Dataset entries:
== Segment start ==

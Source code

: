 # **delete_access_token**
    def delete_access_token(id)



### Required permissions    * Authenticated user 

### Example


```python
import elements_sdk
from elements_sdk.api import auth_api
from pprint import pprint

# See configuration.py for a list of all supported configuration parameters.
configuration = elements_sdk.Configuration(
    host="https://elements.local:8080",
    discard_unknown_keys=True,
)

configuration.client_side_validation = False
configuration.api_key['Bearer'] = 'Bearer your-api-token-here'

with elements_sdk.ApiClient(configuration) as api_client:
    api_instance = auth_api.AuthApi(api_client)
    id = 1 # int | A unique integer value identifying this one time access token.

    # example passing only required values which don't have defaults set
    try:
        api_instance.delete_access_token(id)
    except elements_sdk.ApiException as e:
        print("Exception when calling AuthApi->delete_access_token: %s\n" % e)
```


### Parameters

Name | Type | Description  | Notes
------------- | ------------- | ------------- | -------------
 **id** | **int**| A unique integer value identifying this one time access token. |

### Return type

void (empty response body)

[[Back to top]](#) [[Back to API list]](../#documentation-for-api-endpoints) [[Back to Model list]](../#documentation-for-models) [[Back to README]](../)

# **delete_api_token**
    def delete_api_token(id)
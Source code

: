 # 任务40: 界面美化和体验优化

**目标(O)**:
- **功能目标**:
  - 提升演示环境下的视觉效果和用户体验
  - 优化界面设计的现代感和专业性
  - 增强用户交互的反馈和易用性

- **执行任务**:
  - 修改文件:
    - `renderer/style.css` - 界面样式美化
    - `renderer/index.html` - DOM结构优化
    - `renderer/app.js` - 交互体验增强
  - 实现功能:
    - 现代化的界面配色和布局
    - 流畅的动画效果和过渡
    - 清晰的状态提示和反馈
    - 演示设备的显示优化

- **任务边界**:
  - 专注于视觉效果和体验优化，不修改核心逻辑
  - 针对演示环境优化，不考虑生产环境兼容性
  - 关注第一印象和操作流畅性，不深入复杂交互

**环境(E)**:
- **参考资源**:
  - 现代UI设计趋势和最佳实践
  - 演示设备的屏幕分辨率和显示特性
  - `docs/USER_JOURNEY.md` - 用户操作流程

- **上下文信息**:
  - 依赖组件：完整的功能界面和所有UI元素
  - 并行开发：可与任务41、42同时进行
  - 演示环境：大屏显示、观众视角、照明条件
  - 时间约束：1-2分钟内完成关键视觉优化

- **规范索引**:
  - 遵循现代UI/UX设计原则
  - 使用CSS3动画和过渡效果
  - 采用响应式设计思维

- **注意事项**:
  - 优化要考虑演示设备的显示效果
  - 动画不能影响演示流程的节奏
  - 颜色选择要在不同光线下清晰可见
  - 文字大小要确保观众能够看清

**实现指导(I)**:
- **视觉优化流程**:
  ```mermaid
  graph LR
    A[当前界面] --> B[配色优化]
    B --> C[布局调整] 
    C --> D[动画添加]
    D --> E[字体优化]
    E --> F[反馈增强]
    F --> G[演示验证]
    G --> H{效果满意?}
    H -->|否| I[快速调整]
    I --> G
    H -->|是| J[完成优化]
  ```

== Segment end ==

### What the exercise asks
Identify each line in the records above containing the word "configuration"; copy those lines.

### Written solution
# See configuration.py for a list of all supported configuration parameters.
configuration = elements_sdk.Configuration(
configuration.client_side_validation = False
configuration.api_key['Bearer'] = 'Bearer your-api-token-here'
with elements_sdk.ApiClient(configuration) as api_client:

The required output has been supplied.